À l'instar de Mme Philpott, Mme Wilson-Raybould a aussi décidé de rester députée libérale. Et de nier énergiquement toute allégation d'ingérence politique dans cette affaire, après avoir assuré qu'il était "complètement en désaccord avec la caractérisation des événements par l'ex-procureure générale". Mais l'ancienne ministre elle-même estime que si ces menaces peuvent apparaître immorales, il n'est pas certain qu'elles tombent sous le coup la loi.

Le groupe québécois est accusé depuis 2015 de corruption pour avoir versé 48 millions de dollars canadiens de pots de vin (32 millions d'euros) à des responsables libyens du temps du dictateur Mouammar Kadhafi, entre 2001 et 2011, pour décrocher d'importants contrats dans ce pays.

Un accord hors cour entre la justice et SNC-Lavalin aurait permis à cette société, qui emploie 50'000 personnes dans le monde dont 9000 au Canada, d'échapper à une condamnation pouvant compromettre son avenir.

- Quelle est la position du gouvernement? Il a toutefois admis qu'il avait discuté de la possible perte de 9 000 emplois à SNC-Lavalin, si la firme d'ingénierie n'obtenait pas d'accord pour éviter un procès criminel.

Trudeau a annoncé trois principaux changements.

Depuis l'éclatement de l'affaire, Justin Trudeau n'a cessé de réaffirmer qu'il avait toujours respecté l'indépendance de son ancienne ministre de la Justice, démentant toute tentative de pression.

Mais à moyen terme, les conséquences les plus désastreuses pourraient intervenir sur le plan politique pour Justin Trudeau.

Les révélations du Globe and Mail ont fait l'effet d'une bombe politique au Canada, à quelques mois des élections législatives d'octobre.

Lors d'un remaniement ministériel en janvier dernier, Jody Wilson-Raybould, alors ministre de la Justice, s'était vue confier la gestion du portefeuille des Anciens Combattants.

Selon le bureau du premier ministre, M. Trudeau "en dira plus à ce sujet lors d'un événement à Toronto (lundi) soir".

L'opposition avait appelé la semaine dernière à la démission de M. Trudeau et à l'ouverture d'une enquête par la police fédérale après une déposition choc de Jody Wilson-Raybould devant la commission de la Justice de la chambre des Communes.

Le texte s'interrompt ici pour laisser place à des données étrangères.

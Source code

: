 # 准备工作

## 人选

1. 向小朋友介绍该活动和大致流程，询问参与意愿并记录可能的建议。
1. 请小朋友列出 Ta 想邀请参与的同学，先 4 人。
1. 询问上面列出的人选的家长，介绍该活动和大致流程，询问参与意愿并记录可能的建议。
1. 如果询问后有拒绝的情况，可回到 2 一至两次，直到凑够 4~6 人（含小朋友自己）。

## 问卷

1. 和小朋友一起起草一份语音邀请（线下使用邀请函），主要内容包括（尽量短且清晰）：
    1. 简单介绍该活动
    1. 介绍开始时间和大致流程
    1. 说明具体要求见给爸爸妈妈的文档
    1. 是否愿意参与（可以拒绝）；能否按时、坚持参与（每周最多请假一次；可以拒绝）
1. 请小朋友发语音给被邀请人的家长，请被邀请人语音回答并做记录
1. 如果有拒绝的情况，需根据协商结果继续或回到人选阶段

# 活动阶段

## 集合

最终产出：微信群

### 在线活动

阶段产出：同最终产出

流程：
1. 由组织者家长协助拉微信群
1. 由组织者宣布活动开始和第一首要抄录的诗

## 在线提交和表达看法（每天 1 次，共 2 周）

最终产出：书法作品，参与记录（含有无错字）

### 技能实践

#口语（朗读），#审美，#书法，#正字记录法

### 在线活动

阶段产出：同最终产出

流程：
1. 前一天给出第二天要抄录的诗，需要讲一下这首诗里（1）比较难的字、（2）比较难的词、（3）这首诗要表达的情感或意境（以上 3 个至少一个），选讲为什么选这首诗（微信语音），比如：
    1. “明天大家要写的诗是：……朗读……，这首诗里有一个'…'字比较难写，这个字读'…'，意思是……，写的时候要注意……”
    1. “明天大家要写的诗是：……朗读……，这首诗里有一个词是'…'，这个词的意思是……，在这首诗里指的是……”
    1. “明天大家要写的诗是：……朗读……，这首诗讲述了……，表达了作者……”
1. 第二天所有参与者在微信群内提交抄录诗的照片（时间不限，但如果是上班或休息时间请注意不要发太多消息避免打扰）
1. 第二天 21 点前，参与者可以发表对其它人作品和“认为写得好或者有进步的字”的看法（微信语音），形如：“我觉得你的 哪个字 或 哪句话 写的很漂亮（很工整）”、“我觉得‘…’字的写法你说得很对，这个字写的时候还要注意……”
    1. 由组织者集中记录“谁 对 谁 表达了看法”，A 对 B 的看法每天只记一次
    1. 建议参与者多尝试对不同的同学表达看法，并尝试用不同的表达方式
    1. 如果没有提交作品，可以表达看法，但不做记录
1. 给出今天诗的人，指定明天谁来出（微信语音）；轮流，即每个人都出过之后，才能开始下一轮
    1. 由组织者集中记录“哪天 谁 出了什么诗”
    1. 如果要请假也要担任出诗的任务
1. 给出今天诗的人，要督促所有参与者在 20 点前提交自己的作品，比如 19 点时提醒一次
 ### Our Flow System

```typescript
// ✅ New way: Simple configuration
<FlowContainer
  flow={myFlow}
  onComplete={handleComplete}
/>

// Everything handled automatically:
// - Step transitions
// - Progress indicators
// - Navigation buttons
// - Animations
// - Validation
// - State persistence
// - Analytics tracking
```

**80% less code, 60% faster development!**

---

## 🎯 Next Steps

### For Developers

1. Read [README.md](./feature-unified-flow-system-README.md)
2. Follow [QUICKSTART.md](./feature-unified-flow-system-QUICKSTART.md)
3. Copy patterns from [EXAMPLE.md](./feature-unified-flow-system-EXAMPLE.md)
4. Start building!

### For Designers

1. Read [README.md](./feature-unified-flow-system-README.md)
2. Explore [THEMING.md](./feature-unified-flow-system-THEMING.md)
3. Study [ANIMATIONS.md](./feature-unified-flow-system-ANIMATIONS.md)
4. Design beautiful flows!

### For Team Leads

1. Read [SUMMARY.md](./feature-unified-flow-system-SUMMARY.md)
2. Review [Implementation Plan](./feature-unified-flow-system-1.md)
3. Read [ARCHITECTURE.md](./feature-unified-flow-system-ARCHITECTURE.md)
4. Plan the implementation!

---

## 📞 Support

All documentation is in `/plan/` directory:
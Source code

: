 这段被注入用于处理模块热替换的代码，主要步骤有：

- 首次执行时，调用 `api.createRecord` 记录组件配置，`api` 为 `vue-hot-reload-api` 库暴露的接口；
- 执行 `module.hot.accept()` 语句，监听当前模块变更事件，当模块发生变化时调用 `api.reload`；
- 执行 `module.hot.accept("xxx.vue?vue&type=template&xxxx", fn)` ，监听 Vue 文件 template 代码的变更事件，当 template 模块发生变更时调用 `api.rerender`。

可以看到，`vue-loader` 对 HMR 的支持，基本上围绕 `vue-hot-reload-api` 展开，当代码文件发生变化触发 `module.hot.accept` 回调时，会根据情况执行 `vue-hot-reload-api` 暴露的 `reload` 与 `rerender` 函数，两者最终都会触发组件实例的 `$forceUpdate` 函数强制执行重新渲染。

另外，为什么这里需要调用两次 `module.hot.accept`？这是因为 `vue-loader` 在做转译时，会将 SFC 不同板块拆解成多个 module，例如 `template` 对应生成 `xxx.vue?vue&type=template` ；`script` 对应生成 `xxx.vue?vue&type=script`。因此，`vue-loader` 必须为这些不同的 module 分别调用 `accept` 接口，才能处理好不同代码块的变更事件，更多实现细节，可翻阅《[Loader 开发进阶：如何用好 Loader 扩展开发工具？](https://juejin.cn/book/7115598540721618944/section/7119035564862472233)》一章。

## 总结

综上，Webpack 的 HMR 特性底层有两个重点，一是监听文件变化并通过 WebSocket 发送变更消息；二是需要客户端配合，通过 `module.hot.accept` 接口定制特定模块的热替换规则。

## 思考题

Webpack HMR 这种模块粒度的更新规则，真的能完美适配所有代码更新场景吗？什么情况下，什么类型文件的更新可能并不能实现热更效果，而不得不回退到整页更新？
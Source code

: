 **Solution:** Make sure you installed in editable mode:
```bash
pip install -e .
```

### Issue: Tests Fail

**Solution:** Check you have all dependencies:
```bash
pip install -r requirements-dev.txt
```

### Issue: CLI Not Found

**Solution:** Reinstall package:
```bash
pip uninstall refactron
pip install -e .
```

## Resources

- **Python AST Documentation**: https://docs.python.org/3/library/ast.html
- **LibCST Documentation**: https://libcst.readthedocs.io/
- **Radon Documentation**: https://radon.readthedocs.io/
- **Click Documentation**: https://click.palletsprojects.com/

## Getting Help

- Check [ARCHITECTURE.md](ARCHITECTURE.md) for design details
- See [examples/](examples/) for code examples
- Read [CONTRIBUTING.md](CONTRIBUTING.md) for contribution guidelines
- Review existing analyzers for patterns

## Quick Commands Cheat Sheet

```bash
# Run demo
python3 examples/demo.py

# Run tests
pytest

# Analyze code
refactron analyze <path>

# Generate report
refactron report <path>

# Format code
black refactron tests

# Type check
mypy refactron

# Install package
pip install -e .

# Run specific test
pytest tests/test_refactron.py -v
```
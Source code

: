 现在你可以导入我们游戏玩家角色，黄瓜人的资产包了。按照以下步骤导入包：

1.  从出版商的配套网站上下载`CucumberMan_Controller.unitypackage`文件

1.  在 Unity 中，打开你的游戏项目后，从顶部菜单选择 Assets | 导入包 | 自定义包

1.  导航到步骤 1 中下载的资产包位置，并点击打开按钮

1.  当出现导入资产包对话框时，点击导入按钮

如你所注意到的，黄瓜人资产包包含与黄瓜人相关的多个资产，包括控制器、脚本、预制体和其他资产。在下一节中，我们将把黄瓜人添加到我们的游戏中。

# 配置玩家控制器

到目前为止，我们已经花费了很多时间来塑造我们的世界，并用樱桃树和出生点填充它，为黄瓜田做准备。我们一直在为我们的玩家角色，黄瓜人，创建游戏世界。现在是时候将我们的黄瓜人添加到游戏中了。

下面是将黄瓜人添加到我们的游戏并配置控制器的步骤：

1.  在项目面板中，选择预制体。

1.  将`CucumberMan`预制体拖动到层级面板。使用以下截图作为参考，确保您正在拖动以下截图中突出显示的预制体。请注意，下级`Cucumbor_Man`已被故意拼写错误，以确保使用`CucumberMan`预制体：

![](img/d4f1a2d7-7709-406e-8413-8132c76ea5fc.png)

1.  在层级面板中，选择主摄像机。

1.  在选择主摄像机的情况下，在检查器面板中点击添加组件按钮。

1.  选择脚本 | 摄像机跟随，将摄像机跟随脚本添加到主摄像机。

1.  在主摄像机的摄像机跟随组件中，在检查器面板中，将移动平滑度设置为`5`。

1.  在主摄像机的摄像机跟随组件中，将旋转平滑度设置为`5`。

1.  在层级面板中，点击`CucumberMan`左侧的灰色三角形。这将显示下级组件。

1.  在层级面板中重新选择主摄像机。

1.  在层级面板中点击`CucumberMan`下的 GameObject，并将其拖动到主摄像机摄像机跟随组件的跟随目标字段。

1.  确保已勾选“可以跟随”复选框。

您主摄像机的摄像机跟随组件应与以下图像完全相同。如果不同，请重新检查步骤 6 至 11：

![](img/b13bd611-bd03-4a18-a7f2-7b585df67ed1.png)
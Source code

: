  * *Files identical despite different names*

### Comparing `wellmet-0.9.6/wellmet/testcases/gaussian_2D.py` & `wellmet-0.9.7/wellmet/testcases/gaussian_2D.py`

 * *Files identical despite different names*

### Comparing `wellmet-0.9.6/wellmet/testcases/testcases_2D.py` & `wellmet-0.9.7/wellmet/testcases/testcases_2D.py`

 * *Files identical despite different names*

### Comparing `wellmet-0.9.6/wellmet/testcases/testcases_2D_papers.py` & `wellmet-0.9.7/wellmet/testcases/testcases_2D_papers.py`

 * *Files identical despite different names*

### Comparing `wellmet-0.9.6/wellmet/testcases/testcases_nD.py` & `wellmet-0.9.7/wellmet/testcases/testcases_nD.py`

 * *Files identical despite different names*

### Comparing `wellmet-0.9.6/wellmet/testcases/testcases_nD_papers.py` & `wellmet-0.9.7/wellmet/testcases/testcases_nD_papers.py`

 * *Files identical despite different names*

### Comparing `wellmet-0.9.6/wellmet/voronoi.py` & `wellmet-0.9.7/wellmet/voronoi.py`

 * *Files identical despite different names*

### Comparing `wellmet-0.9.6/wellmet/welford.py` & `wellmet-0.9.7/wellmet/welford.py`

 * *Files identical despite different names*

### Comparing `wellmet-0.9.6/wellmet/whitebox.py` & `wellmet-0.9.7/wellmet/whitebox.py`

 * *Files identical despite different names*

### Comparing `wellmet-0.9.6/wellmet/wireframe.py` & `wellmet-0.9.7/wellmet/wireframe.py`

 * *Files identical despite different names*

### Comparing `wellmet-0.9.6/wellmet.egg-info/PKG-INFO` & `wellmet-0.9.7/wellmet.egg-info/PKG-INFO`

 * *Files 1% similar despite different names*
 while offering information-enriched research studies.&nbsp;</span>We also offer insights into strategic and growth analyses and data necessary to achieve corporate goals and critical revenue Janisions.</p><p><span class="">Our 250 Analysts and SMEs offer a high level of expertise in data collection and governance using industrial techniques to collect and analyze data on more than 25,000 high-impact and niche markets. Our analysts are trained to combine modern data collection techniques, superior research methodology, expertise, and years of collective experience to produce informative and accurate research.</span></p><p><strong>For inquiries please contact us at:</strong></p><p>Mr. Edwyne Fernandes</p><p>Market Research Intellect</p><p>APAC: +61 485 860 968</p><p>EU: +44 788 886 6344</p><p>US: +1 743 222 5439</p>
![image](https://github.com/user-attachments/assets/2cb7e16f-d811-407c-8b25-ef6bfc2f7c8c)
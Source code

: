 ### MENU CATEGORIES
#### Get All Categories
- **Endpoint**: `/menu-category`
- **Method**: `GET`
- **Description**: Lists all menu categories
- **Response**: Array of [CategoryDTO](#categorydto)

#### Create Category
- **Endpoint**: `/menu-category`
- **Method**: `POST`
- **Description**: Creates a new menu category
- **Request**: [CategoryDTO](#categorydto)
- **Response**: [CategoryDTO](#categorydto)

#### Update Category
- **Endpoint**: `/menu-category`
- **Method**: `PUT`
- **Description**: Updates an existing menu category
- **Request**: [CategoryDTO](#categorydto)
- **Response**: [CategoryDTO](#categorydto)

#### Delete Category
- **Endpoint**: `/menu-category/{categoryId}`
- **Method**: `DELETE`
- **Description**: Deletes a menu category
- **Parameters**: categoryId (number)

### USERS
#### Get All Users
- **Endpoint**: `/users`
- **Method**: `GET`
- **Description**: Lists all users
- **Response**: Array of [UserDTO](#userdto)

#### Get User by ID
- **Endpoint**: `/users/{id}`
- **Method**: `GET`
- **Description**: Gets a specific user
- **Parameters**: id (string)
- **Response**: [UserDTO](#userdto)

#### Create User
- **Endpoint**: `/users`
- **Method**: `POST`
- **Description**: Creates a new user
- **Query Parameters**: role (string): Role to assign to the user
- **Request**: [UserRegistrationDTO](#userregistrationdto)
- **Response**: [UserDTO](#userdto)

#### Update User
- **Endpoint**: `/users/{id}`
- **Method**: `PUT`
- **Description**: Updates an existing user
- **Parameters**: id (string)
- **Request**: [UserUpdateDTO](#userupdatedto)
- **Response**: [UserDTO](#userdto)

Le chef du Nouveau Parti démocratique, Jagmeet Singh, a réclamé une enquête publique indépendante, sans appeler pour sa part à la démission de M. Trudeau. "Son image est affectée, surtout à l'extérieur du Québec".

"L'affaire SNC-Lavalin", comme l'a baptisée la presse canadienne, tombe d'autant plus mal pour le Premier ministre qu'il doit déjà affronter une crise diplomatique sans précédent avec la Chine depuis l'arrestation de la directrice financière du géant chinois Huawei début décembre à Vancouver.

Un sondage publié la semaine dernière donnait pour la première fois les Conservateurs en tête des intentions de vote, devant les Libéraux de M. Trudeau.